Esto último implica que un trabajador que labora para una entidad estatal, cuyo régimen laboral sea el privado, pueda pretender – teniendo su vínculo laboral vigente – en sede judicial se declare la desnaturalización de su contrato; ni tampoco, luego de haber concluido su contrato de trabajo temporal sujeto a modalidad, pretenda su reposición, afirmando la desnaturalización de su contratación temporal. En este último supuesto el Tribunal Constitucional estableció que el ex trabajador sólo tiene derecho a una indemnización.

Un buen ejemplo de una legislación común a entidades públicas como privadas, es la actual Ley Universitaria que también contempla que para ser docente ordinario (con contrato a tiempo indeterminado) el docente debe ingresar por concurso público, permitiendo dicha ley la contratación temporal de docencia universitaria, sin posibilidad alguna de que esta contratación se desnaturalice.

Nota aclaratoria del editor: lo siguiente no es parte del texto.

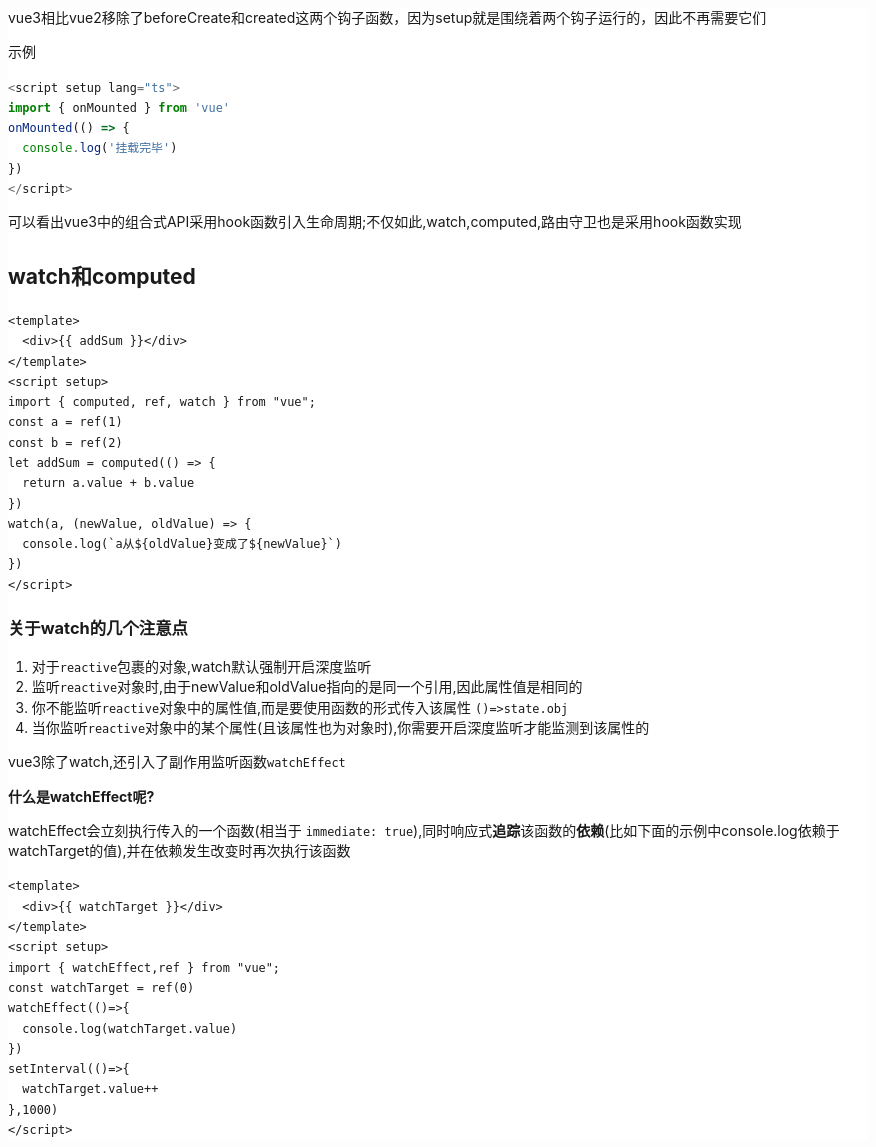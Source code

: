 vue3相比vue2移除了beforeCreate和created这两个钩子函数，因为setup就是围绕着两个钩子运行的，因此不再需要它们

示例

```typescript
<script setup lang="ts">
import { onMounted } from 'vue'
onMounted(() => {
  console.log('挂载完毕')
})
</script>
```

可以看出vue3中的组合式API采用hook函数引入生命周期;不仅如此,watch,computed,路由守卫也是采用hook函数实现

## watch和computed

```vue
<template>
  <div>{{ addSum }}</div>
</template>
<script setup>
import { computed, ref, watch } from "vue";
const a = ref(1)
const b = ref(2)
let addSum = computed(() => {
  return a.value + b.value
})
watch(a, (newValue, oldValue) => {
  console.log(`a从${oldValue}变成了${newValue}`)
})
</script>
```

### 关于watch的几个注意点

1. 对于`reactive`包裹的对象,watch默认强制开启深度监听
2. 监听`reactive`对象时,由于newValue和oldValue指向的是同一个引用,因此属性值是相同的
3. 你不能监听`reactive`对象中的属性值,而是要使用函数的形式传入该属性 `()=>state.obj`
4. 当你监听`reactive`对象中的某个属性(且该属性也为对象时),你需要开启深度监听才能监测到该属性的

vue3除了watch,还引入了副作用监听函数`watchEffect`

**什么是watchEffect呢?**

watchEffect会立刻执行传入的一个函数(相当于 `immediate: true`),同时响应式**追踪**该函数的**依赖**(比如下面的示例中console.log依赖于watchTarget的值),并在依赖发生改变时再次执行该函数

```vue
<template>
  <div>{{ watchTarget }}</div>
</template>
<script setup>
import { watchEffect,ref } from "vue";
const watchTarget = ref(0)
watchEffect(()=>{
  console.log(watchTarget.value)
})
setInterval(()=>{
  watchTarget.value++
},1000)
</script>
```
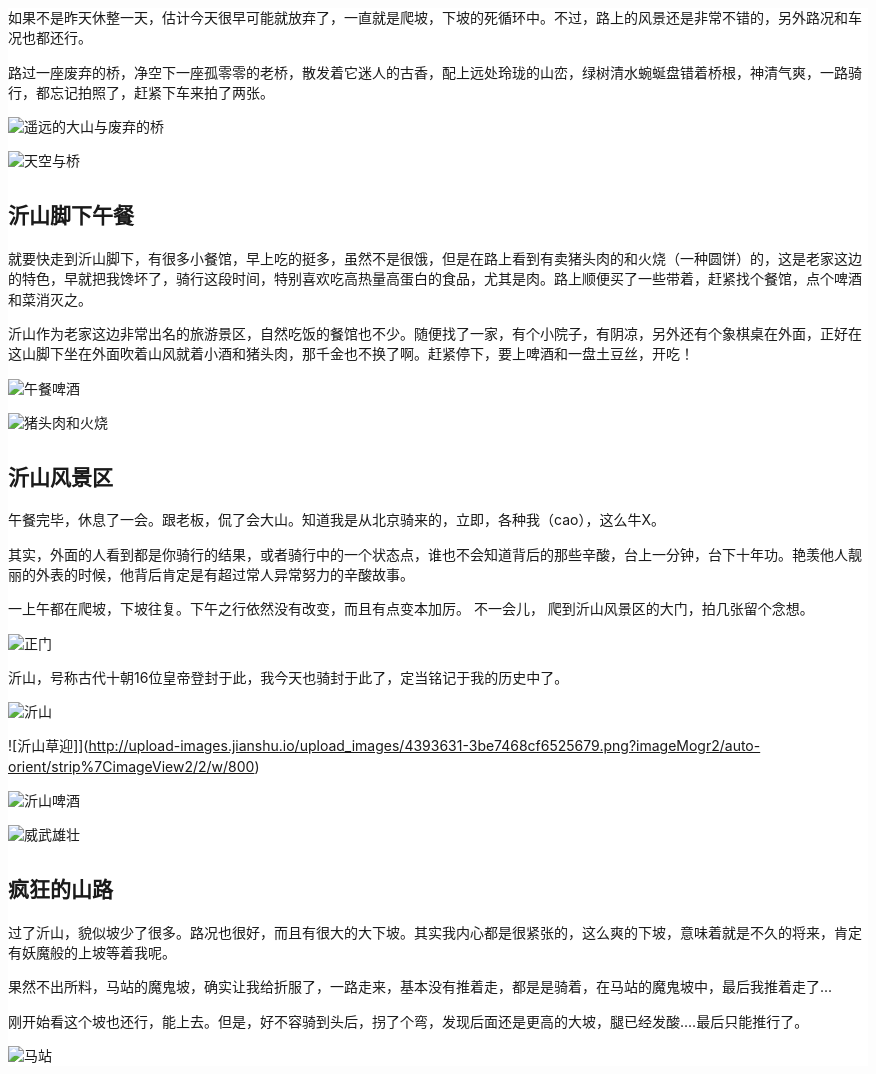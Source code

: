如果不是昨天休整一天，估计今天很早可能就放弃了，一直就是爬坡，下坡的死循环中。不过，路上的风景还是非常不错的，另外路况和车况也都还行。

路过一座废弃的桥，净空下一座孤零零的老桥，散发着它迷人的古香，配上远处玲珑的山峦，绿树清水蜿蜒盘错着桥根，神清气爽，一路骑行，都忘记拍照了，赶紧下车来拍了两张。

![遥远的大山与废弃的桥](http://upload-images.jianshu.io/upload_images/4393631-fb27f4a31a2c2e4d.png?imageMogr2/auto-orient/strip%7CimageView2/2/w/800)


![天空与桥](http://upload-images.jianshu.io/upload_images/4393631-146ac139021f4551.png?imageMogr2/auto-orient/strip%7CimageView2/2/w/800)

## 沂山脚下午餐

就要快走到沂山脚下，有很多小餐馆，早上吃的挺多，虽然不是很饿，但是在路上看到有卖猪头肉的和火烧（一种圆饼）的，这是老家这边的特色，早就把我馋坏了，骑行这段时间，特别喜欢吃高热量高蛋白的食品，尤其是肉。路上顺便买了一些带着，赶紧找个餐馆，点个啤酒和菜消灭之。

沂山作为老家这边非常出名的旅游景区，自然吃饭的餐馆也不少。随便找了一家，有个小院子，有阴凉，另外还有个象棋桌在外面，正好在这山脚下坐在外面吹着山风就着小酒和猪头肉，那千金也不换了啊。赶紧停下，要上啤酒和一盘土豆丝，开吃！

![午餐啤酒](http://upload-images.jianshu.io/upload_images/4393631-3bf0c125023d43e3.png?imageMogr2/auto-orient/strip%7CimageView2/2/w/800)


![猪头肉和火烧](http://upload-images.jianshu.io/upload_images/4393631-b2f54d22d7861c89.png?imageMogr2/auto-orient/strip%7CimageView2/2/w/800)

## 沂山风景区

午餐完毕，休息了一会。跟老板，侃了会大山。知道我是从北京骑来的，立即，各种我（cao），这么牛X。  

其实，外面的人看到都是你骑行的结果，或者骑行中的一个状态点，谁也不会知道背后的那些辛酸，台上一分钟，台下十年功。艳羡他人靓丽的外表的时候，他背后肯定是有超过常人异常努力的辛酸故事。

一上午都在爬坡，下坡往复。下午之行依然没有改变，而且有点变本加厉。
不一会儿， 爬到沂山风景区的大门，拍几张留个念想。


![正门](http://upload-images.jianshu.io/upload_images/4393631-947bf244154d8d1b.png?imageMogr2/auto-orient/strip%7CimageView2/2/w/800)

沂山，号称古代十朝16位皇帝登封于此，我今天也骑封于此了，定当铭记于我的历史中了。

![沂山](http://upload-images.jianshu.io/upload_images/4393631-cf8c1d303a58fbe9.png?imageMogr2/auto-orient/strip%7CimageView2/2/w/800)

![沂山草迎]](http://upload-images.jianshu.io/upload_images/4393631-3be7468cf6525679.png?imageMogr2/auto-orient/strip%7CimageView2/2/w/800)

![沂山啤酒](http://upload-images.jianshu.io/upload_images/4393631-7b54ad5d6e17edaa.png?imageMogr2/auto-orient/strip%7CimageView2/2/w/800)

![威武雄壮](http://upload-images.jianshu.io/upload_images/4393631-24dc094a8531c23d.png?imageMogr2/auto-orient/strip%7CimageView2/2/w/800)

## 疯狂的山路

过了沂山，貌似坡少了很多。路况也很好，而且有很大的大下坡。其实我内心都是很紧张的，这么爽的下坡，意味着就是不久的将来，肯定有妖魔般的上坡等着我呢。

果然不出所料，马站的魔鬼坡，确实让我给折服了，一路走来，基本没有推着走，都是是骑着，在马站的魔鬼坡中，最后我推着走了...

刚开始看这个坡也还行，能上去。但是，好不容骑到头后，拐了个弯，发现后面还是更高的大坡，腿已经发酸....最后只能推行了。

![马站](http://upload-images.jianshu.io/upload_images/4393631-ef36f0f38e7cccb2.png?imageMogr2/auto-orient/strip%7CimageView2/2/w/800)
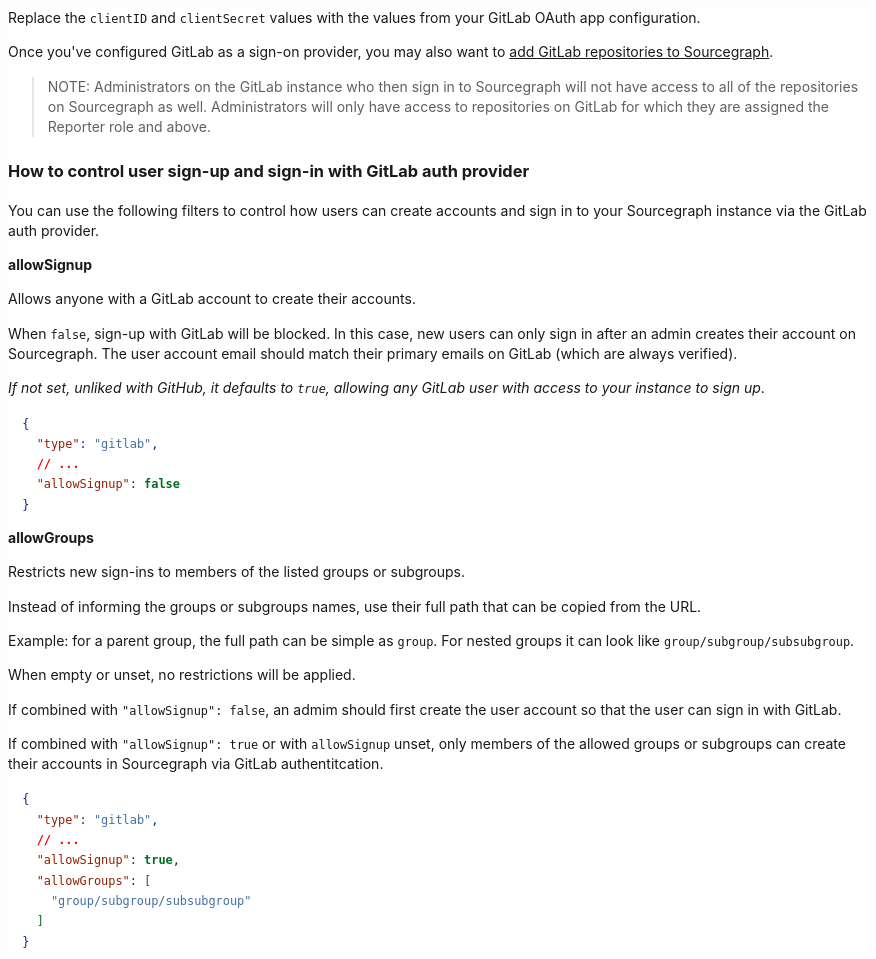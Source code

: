 Replace the `clientID` and `clientSecret` values with the values from your GitLab OAuth app
configuration.

Once you've configured GitLab as a sign-on provider, you may also want to [add GitLab repositories
to Sourcegraph](../external_service/gitlab.md#repository-syncing).

> NOTE: Administrators on the GitLab instance who then sign in to Sourcegraph will not have access to all of the repositories on Sourcegraph as well. Administrators will only have access to repositories on GitLab for which they are assigned the Reporter role and above.

### How to control user sign-up and sign-in with GitLab auth provider

You can use the following filters to control how users can create accounts and sign in to your Sourcegraph instance via the GitLab auth provider.

**allowSignup**

  Allows anyone with a GitLab account to create their accounts.

  When `false`, sign-up with GitLab will be blocked. In this case, new users can only sign in after an admin creates their account on Sourcegraph. The user account email should match their primary emails on GitLab (which are always verified).

  *If not set, unliked with GitHub, it defaults to `true`, allowing any GitLab user with access to your instance to sign up*.


  ```json
    {
      "type": "gitlab",
      // ...
      "allowSignup": false
    }
  ```

**allowGroups**

  Restricts new sign-ins to members of the listed groups or subgroups.

  Instead of informing the groups or subgroups names, use their full path that can be copied from the URL.

  Example: for a parent group, the full path can be simple as `group`. For nested groups it can look like `group/subgroup/subsubgroup`.

  When empty or unset, no restrictions will be applied.

  If combined with `"allowSignup": false`, an admim should first create the user account so that the user can sign in with GitLab.

  If combined with `"allowSignup": true` or with `allowSignup` unset, only members of  the allowed groups or subgroups can create their accounts in Sourcegraph via GitLab authentitcation.

  ```json
    {
      "type": "gitlab",
      // ...
      "allowSignup": true,
      "allowGroups": [
        "group/subgroup/subsubgroup"
      ]
    }
  ```
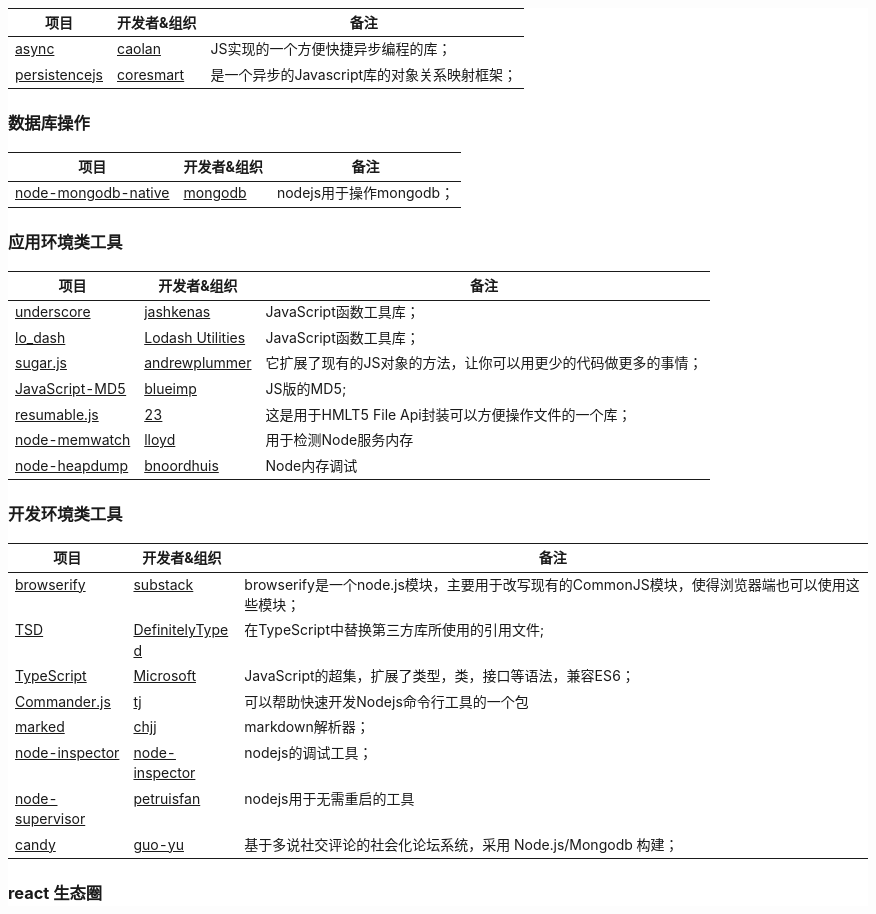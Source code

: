 项目 |开发者&组织 | 备注
---- | ---- | ----
[async](https://github.com/caolan/async) | [caolan](https://github.com/caolan/) |JS实现的一个方便快捷异步编程的库；
[persistencejs](https://github.com/coresmart/persistencejs) | [coresmart](https://github.com/coresmart)| 是一个异步的Javascript库的对象关系映射框架；

### <a id="db"></a> 数据库操作

项目 |开发者&组织 | 备注
---- | ---- | ----
[node-mongodb-native](https://github.com/mongodb/node-mongodb-native) | [mongodb](https://github.com/mongodb)| nodejs用于操作mongodb；

### <a id="product-tools"></a> 应用环境类工具

项目 |开发者&组织 | 备注
---- | ---- | ----
[underscore](https://github.com/jashkenas/underscore) | [jashkenas](https://github.com/jashkenas)| JavaScript函数工具库；
[lo_dash](https://lodash.com/)| [Lodash Utilities](https://github.com/lodash) | JavaScript函数工具库； 
[sugar.js](http://sugarjs.com/) | [andrewplummer](https://github.com/andrewplummer) | 它扩展了现有的JS对象的方法，让你可以用更少的代码做更多的事情；
[JavaScript-MD5](https://github.com/blueimp/JavaScript-MD5) | [blueimp](https://github.com/blueimp/) | JS版的MD5;
[resumable.js](https://github.com/23/resumable.js) | [23](https://github.com/23)| 这是用于HMLT5 File Api封装可以方便操作文件的一个库；
[node-memwatch](https://github.com/lloyd/node-memwatch) | [lloyd](https://github.com/lloyd) | 用于检测Node服务内存
[node-heapdump](https://github.com/bnoordhuis/node-heapdump) | [bnoordhuis](https://github.com/bnoordhuis) | Node内存调试

### <a id="dev-tools"></a> 开发环境类工具

项目 |开发者&组织 | 备注
---- | ---- | ----
[browserify](https://github.com/substack/node-browserify) | [substack](https://github.com/substack)| browserify是一个node.js模块，主要用于改写现有的CommonJS模块，使得浏览器端也可以使用这些模块；
[TSD](https://github.com/DefinitelyTyped/tsd) | [DefinitelyTyped](https://github.com/DefinitelyTyped)| 在TypeScript中替换第三方库所使用的引用文件;
[TypeScript](https://github.com/Microsoft/TypeScript) | [Microsoft](https://github.com/Microsoft)| JavaScript的超集，扩展了类型，类，接口等语法，兼容ES6；
[Commander.js](https://github.com/tj/commander.js) | [tj](https://github.com/tj)| 可以帮助快速开发Nodejs命令行工具的一个包
[marked](https://github.com/chjj/marked) | [chjj](https://github.com/chjj) | markdown解析器；
[node-inspector](https://github.com/node-inspector/node-inspector) | [node-inspector](https://github.com/node-inspector) |nodejs的调试工具；
[node-supervisor](https://github.com/petruisfan/node-supervisor) | [petruisfan](https://github.com/petruisfan) |nodejs用于无需重启的工具
[candy](https://github.com/guo-yu/candy) | [guo-yu](https://github.com/guo-yu)| 基于多说社交评论的社会化论坛系统，采用 Node.js/Mongodb 构建；

### <a id="react"></a> react 生态圈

El Estado y sus representantes, cuando es empleador en el marco de la legislación laboral privada no pueden, por tanto, celebrar convenios individuales o colectivos en virtud de los que trabajadores contratados temporalmente pasen a ser contratados a tiempo indeterminado, sencillamente porque estarán infringiendo un precedente vinculante del Tribunal Constitucional que por ser tal es una expresión normativa que vincula no sólo a todos, de acuerdo al artículo 38 de la Constitución, sino con más énfasis a quienes son autoridades y funcionarios públicos, como lo estipula el artículo 45 de la misma Constitución.

Ya es tiempo de cumplir la Constitución; la Ley Marco del Empleo Público; la Ley de Bases de la Carrera Administrativa y Remuneraciones del Estado; la Ley N° 30057 (Ley del Servicio Civil) y el precedente vinculante del Tribunal Constitucional. Un poco más de respeto por los que ingresaron al servicio del Estado por concurso, pues si se ingresa por un proceso judicial (lo que ya no es posible) o un convenio individual o colectivo (contra ley) ¿cuál es el incentivo o el mérito de ingresar por concurso público?